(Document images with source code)
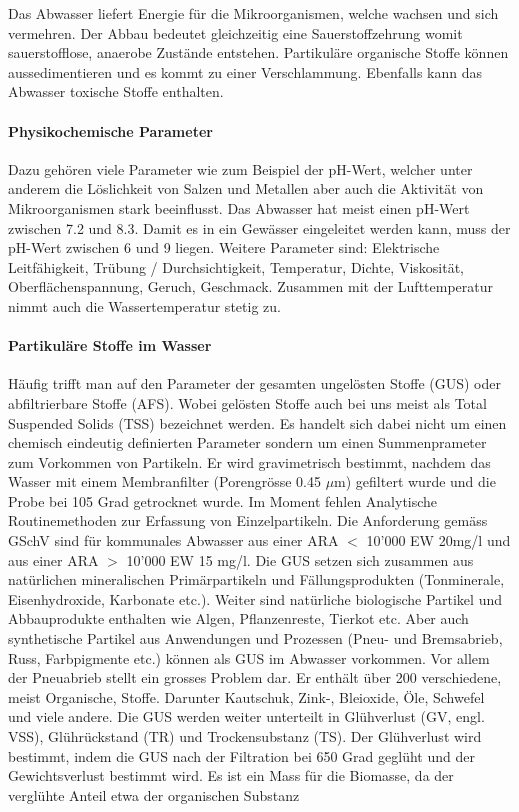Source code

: \documentclass[9pt, openright=false]{scrartcl}
\begin{document}
Das Abwasser liefert Energie für die Mikroorganismen, welche wachsen und sich vermehren. Der Abbau bedeutet gleichzeitig eine Sauerstoffzehrung womit sauerstofflose, anaerobe Zustände entstehen. Partikuläre organische Stoffe können aussedimentieren und es kommt zu einer Verschlammung. Ebenfalls kann das Abwasser toxische Stoffe enthalten. \paragraph{Physikochemische Parameter} Dazu gehören viele Parameter wie zum Beispiel der pH-Wert, welcher unter anderem die Löslichkeit von Salzen und Metallen aber auch die Aktivität von Mikroorganismen stark beeinflusst. Das Abwasser hat meist einen pH-Wert zwischen 7.2 und 8.3. Damit es in ein Gewässer eingeleitet werden kann, muss der pH-Wert zwischen 6 und 9 liegen. Weitere Parameter sind: Elektrische Leitfähigkeit, Trübung / Durchsichtigkeit, Temperatur, Dichte, Viskosität, Oberflächenspannung, Geruch, Geschmack. Zusammen mit der Lufttemperatur nimmt auch die Wassertemperatur stetig zu. \paragraph{Partikuläre Stoffe im Wasser} Häufig trifft man auf den Parameter der gesamten ungelösten Stoffe (GUS) oder abfiltrierbare Stoffe (AFS). Wobei gelösten Stoffe auch bei uns meist als Total Suspended Solids (TSS) bezeichnet werden. Es handelt sich dabei nicht um einen chemisch eindeutig definierten Parameter sondern um einen Summenprameter zum Vorkommen von Partikeln. Er wird gravimetrisch bestimmt, nachdem das Wasser mit einem Membranfilter (Porengrösse 0.45 $\mu$m) gefiltert wurde und die Probe bei 105 Grad getrocknet wurde. Im Moment fehlen Analytische Routinemethoden zur Erfassung von Einzelpartikeln. Die Anforderung gemäss GSchV sind für kommunales Abwasser aus einer ARA $<$ 10'000 EW 20mg/l und aus einer ARA $>$ 10'000 EW 15 mg/l. Die GUS setzen sich zusammen aus natürlichen mineralischen Primärpartikeln und Fällungsprodukten (Tonminerale, Eisenhydroxide, Karbonate etc.). Weiter sind natürliche biologische Partikel und Abbauprodukte enthalten wie Algen, Pflanzenreste, Tierkot etc. Aber auch synthetische Partikel aus Anwendungen und Prozessen (Pneu- und Bremsabrieb, Russ, Farbpigmente etc.) können als GUS im Abwasser vorkommen. Vor allem der Pneuabrieb stellt ein grosses Problem dar. Er enthält über 200 verschiedene, meist Organische, Stoffe. Darunter Kautschuk, Zink-, Bleioxide, Öle, Schwefel und viele andere. Die GUS werden weiter unterteilt in Glühverlust (GV, engl. VSS), Glührückstand (TR) und Trockensubstanz (TS). Der Glühverlust wird bestimmt, indem die GUS nach der Filtration bei 650 Grad geglüht und der Gewichtsverlust bestimmt wird. Es ist ein Mass für die Biomasse, da der verglühte Anteil etwa der organischen Substanz 
\end{document}
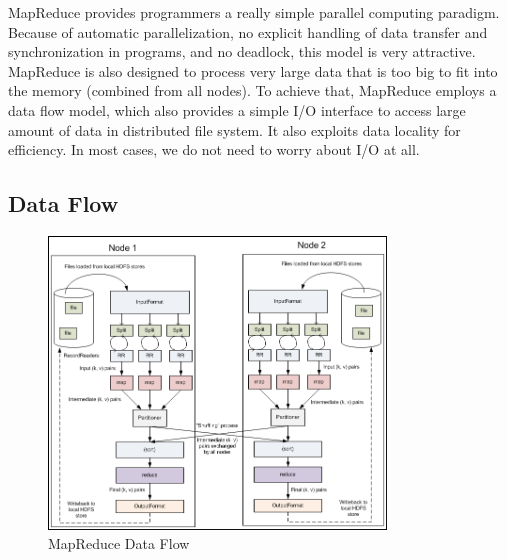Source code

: \documentclass[11pt]{book}
\begin{document}
MapReduce provides programmers a really simple parallel computing paradigm. Because of automatic parallelization, no explicit handling of data transfer and synchronization in programs, and no deadlock, this model is very attractive. MapReduce is also designed to process very large data that is too big to fit into the memory (combined from all nodes). To achieve that, MapReduce employs a data flow model, which also provides a simple I/O interface to access large amount of data in distributed file system. It also exploits data locality for efficiency. In most cases, we do not need to worry about I/O at all.

\subsection{Data Flow}
\begin{figure}[t]
\includegraphics[width=0.8\textwidth]{images/MapReduce.png}
\centering
\caption{MapReduce Data Flow}
\end{figure}
\end{document}
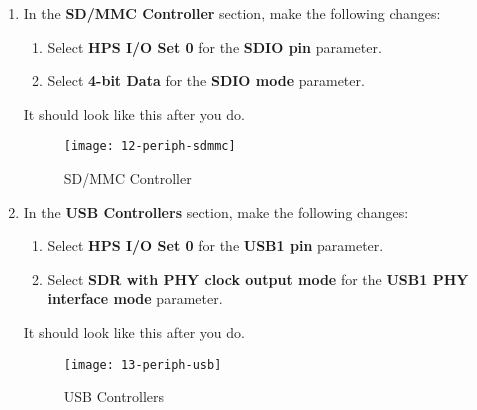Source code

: \begin{flushleft}
\begin{enumerate}[
	label=\textbf{Step \arabic*.},
	leftmargin=*,
	widest={00},
	align=left]
\begin{figure}[H]
\centering
\texttt{[image: 11-periph-qspi]}
\caption{Quad SPI Flash Controller}
\label{fig:11-periph-qspi}
\end{figure}

\item In the \textbf{SD/MMC Controller} section, make the following changes:

\begin{enumerate}[
	label=\textbf{Step \arabic{enumi}\alph*.},
	leftmargin=*,
	align=left]

\item Select \textbf{HPS I/O Set 0} for the \textbf{SDIO pin} parameter.

\item Select \textbf{4-bit Data} for the \textbf{SDIO mode} parameter.

\end{enumerate}

It should look like this after you do.

\begin{figure}[H]
\centering
\texttt{[image: 12-periph-sdmmc]}
\caption{SD/MMC Controller}
\label{fig:12-periph-sdmmc}
\end{figure}

\newpage

\item In the \textbf{USB Controllers} section, make the following changes:

\begin{enumerate}[
	label=\textbf{Step \arabic{enumi}\alph*.},
	leftmargin=*,
	align=left]

\item Select \textbf{HPS I/O Set 0} for the \textbf{USB1 pin} parameter.

\item Select \textbf{SDR with PHY clock output mode} for the \textbf{USB1 PHY interface mode} parameter.

\end{enumerate}

It should look like this after you do.

\begin{figure}[H]
\centering
\texttt{[image: 13-periph-usb]}
\caption{USB Controllers}
\label{fig:13-periph-usb}
\end{figure}


\end{enumerate}
\end{flushleft}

**Problem details:** I'd like the number of lines above that contain the word "textbf", and nothing besides that number.

**Written answer:** 9